In days of yore, printing technology required creative ways to make photos look realistic. One such method was halftone. Popular in comic books and newspapers, halftone was economical and innovative, and is still used today for a faux vintage effect. Let’s look at halftone and the challenges it presents to photo enhancement.
What Is Halftone?
Halftone is a way of printing that tricks the eye into recognising shades and gradients. Whereas we are used to a continuous flow of shades, halftone creates an optical illusion for a similar (albeit less detailed) result. Take a look at an old newspaper and see how the black and white photographs are printed. At a glance they’re quite convincing. Look closer, however, and you’ll see the photo is made from clusters of black dots. The size and density of these dots dictate whether the shaded area will be darker or lighter.
Enhancing a Halftone Photograph
If a halftone photograph is just a series of dots, how do we go about restoring it? Yes, you can reach for your Patch tool and fill in the blanks as usual. You have to be pinpoint precise with this: large selections will leave an indecipherable blob of dots that make no sense to the surrounding areas. What happens when the subject is swathed in dots and does not stand out from the background, like the girl to the top right of this photograph? Her hair happens to match the tree in the background, as does the boy’s shirt with the surrounding sky.
Instinct tells us to put a blanket filter on it: a good gaussian blur could merge the dots into one another, right? While this is true of some photos, our example would look smudged as the dots are simply too dense in detailed areas.

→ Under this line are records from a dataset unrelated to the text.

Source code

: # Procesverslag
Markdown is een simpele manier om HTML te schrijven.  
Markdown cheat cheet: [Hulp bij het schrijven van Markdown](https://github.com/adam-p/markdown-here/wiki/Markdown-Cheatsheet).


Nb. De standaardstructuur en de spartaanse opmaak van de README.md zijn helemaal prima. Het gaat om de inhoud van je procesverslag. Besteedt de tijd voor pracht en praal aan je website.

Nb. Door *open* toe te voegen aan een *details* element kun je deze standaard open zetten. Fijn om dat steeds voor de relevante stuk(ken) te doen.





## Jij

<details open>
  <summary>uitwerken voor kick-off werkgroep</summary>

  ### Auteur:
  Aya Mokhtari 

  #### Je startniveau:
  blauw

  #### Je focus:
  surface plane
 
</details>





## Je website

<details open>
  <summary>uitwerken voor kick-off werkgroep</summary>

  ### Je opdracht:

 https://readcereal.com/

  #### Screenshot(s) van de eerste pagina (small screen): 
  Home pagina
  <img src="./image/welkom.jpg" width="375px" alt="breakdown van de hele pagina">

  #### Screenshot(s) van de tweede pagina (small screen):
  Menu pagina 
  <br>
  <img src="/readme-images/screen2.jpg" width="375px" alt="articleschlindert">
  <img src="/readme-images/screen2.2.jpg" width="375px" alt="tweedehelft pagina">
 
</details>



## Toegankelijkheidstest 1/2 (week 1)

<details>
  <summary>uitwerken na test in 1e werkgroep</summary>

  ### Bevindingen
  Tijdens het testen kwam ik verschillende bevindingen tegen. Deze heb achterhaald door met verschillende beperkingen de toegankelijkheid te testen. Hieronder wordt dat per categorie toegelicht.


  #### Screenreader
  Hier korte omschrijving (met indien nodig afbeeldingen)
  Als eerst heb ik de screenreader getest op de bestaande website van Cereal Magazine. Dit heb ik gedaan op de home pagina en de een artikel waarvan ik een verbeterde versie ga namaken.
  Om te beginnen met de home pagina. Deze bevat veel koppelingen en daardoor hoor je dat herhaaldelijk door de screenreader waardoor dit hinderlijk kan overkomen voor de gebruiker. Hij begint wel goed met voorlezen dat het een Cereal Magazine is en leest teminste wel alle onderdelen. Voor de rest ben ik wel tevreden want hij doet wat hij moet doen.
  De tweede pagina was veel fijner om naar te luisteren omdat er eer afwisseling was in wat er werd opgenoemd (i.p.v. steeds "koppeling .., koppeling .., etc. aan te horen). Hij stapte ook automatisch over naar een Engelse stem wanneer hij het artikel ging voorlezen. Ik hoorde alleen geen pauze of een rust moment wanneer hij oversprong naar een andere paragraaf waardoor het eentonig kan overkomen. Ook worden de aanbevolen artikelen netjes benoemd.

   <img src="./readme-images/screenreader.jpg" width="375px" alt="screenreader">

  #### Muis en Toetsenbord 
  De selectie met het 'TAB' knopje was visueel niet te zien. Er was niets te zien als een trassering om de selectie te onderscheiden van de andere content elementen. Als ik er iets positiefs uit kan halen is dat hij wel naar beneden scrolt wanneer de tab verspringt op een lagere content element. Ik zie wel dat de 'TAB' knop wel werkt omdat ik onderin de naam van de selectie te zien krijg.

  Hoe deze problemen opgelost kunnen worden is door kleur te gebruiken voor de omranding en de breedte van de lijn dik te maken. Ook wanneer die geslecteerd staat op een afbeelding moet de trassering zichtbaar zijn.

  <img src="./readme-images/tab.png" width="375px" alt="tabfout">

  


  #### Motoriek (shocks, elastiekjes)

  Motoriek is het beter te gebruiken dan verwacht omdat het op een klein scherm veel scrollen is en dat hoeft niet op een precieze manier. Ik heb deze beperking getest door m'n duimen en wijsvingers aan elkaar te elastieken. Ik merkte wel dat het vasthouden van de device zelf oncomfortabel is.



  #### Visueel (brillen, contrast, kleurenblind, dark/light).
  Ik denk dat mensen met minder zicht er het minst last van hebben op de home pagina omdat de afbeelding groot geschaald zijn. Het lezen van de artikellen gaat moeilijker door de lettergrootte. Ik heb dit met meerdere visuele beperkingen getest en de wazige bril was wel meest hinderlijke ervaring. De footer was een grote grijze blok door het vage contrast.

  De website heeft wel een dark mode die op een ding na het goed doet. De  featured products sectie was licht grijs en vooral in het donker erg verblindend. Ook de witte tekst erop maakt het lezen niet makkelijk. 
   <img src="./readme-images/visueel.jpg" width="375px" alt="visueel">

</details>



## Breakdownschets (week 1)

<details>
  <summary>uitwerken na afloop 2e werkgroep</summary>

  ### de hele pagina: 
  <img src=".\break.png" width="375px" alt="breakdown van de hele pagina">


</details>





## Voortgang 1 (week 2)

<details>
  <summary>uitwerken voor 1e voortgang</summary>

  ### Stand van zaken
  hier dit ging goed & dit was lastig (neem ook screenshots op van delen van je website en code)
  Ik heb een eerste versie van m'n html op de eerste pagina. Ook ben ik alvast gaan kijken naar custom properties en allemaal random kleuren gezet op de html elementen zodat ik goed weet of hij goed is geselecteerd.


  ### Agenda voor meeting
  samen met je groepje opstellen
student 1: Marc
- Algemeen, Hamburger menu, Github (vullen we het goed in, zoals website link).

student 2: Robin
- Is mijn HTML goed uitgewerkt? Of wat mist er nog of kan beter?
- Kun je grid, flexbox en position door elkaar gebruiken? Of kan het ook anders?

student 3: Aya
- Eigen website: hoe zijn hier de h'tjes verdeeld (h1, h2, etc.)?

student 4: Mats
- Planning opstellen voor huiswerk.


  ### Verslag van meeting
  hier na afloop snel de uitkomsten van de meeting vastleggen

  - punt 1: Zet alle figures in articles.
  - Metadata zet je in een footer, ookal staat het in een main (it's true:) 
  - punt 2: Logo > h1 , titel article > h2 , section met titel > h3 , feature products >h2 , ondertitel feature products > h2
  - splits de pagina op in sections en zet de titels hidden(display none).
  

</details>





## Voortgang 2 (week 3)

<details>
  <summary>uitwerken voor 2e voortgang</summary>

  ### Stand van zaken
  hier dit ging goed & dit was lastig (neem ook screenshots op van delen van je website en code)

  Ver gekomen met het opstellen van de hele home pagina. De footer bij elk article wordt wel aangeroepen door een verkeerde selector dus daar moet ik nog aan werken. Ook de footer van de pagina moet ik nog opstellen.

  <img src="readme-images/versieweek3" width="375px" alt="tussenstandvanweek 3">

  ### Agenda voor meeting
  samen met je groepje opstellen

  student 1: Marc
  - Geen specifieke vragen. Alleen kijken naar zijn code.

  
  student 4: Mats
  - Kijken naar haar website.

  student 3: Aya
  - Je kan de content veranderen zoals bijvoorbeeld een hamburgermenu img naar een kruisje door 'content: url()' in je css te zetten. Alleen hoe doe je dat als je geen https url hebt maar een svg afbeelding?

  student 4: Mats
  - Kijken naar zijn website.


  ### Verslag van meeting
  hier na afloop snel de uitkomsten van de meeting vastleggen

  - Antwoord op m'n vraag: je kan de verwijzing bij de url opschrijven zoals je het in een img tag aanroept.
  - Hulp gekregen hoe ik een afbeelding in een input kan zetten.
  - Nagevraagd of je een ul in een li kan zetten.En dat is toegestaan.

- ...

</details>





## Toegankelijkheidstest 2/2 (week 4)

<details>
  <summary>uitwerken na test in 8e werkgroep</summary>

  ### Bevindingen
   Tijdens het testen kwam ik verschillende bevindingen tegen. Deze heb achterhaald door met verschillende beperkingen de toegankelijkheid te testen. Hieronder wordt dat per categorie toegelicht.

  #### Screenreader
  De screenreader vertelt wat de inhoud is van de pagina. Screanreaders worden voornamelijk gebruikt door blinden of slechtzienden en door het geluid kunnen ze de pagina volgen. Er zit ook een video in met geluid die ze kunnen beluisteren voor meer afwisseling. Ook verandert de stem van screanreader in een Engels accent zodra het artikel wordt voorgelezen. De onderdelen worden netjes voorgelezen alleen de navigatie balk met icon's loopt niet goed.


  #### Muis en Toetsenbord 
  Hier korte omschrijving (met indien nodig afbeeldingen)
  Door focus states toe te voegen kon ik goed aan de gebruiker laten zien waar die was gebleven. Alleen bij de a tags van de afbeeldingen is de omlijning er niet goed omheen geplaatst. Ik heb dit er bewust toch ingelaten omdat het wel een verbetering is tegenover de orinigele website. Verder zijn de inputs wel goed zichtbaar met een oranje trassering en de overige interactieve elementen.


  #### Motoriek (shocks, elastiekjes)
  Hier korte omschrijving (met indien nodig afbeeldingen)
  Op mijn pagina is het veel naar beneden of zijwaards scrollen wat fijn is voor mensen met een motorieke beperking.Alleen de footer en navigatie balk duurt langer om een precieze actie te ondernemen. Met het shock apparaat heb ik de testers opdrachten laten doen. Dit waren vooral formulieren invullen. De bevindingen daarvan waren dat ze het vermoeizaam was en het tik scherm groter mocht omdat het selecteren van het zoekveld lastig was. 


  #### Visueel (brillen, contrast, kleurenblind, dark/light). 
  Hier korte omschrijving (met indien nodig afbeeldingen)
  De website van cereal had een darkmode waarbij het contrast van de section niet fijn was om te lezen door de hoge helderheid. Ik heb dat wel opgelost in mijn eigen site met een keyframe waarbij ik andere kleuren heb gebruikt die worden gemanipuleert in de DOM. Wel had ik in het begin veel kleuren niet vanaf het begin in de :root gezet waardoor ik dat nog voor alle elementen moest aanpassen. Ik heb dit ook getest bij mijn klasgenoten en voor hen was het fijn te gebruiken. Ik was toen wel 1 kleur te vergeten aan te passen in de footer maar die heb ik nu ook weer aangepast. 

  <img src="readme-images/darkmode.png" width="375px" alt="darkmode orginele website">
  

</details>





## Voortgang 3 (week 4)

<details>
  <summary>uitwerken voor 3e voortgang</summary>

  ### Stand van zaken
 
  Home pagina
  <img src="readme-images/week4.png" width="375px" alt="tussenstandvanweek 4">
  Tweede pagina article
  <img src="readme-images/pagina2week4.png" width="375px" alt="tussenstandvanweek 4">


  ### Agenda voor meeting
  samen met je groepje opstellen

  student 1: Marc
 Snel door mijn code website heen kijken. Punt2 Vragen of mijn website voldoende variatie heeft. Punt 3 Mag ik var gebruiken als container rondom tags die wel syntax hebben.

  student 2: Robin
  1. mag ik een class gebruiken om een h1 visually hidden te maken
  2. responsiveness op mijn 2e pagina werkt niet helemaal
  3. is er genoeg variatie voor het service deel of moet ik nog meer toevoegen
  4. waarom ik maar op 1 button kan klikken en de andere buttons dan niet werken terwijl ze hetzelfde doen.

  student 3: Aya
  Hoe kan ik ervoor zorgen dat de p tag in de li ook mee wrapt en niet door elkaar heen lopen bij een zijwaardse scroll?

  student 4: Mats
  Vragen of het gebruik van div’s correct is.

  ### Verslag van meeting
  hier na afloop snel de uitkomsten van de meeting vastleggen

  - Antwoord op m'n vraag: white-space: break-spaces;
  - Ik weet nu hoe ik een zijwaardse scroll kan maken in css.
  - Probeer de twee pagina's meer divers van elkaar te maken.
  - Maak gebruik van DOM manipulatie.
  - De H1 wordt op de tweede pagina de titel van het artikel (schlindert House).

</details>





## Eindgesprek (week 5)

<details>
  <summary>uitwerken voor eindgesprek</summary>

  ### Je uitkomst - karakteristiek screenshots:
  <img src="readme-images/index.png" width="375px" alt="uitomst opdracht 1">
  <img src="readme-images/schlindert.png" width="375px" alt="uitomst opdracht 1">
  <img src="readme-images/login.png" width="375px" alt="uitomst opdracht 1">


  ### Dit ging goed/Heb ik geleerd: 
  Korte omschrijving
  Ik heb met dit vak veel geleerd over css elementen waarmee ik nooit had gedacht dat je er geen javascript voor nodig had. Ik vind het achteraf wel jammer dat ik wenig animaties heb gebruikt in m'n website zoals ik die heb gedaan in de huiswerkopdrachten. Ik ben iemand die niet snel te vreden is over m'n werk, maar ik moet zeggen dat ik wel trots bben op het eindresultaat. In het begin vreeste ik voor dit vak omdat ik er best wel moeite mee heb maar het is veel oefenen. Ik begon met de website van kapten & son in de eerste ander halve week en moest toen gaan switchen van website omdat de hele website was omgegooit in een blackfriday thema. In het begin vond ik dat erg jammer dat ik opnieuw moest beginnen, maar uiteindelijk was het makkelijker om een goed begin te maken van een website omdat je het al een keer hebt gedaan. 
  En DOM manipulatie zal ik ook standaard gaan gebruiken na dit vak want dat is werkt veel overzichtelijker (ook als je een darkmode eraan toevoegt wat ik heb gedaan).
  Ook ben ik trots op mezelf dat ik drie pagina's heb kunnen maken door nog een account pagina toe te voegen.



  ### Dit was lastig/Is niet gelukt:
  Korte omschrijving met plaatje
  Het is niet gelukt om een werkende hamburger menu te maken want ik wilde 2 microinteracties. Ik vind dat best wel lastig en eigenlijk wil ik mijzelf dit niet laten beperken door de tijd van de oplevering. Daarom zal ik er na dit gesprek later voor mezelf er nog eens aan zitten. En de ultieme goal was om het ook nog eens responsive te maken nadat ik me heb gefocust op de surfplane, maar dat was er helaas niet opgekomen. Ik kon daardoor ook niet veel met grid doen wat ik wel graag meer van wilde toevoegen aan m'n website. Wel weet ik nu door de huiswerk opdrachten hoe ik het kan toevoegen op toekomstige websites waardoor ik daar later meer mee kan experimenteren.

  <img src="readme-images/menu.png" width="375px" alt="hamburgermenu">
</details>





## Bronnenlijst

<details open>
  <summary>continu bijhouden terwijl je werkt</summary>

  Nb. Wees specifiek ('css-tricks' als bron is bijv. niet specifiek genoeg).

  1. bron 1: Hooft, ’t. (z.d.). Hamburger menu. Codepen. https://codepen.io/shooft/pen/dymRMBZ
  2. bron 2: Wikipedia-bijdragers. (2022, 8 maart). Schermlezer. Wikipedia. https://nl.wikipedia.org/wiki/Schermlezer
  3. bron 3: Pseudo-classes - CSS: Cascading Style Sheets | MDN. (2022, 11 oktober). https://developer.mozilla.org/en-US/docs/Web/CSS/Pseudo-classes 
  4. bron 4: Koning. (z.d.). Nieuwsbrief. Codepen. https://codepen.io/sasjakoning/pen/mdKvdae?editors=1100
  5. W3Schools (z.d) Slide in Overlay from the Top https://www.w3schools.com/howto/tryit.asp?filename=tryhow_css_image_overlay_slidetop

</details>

The thing is, what do we want from this photo? Are we looking for a crisp view of every leaf, or is it important to see the family front and centre? The latter makes more sense, so we obscure the background, applying a motion blur filter and brightening the sky and tree line. In contrast, the family become the undisputed centrepiece of the photo. While on the one hand you’ve created a flatter effect by lifting one layer from another, you have a photo whose subject is clear.
I don’t believe old image enhancement is always about absolute photorealism. While that’s true for archival purposes, in this case it’s about embellishing the important aspects of the photo. An effect such as this is arguably better on the mantelpiece than something with a darker, intact background.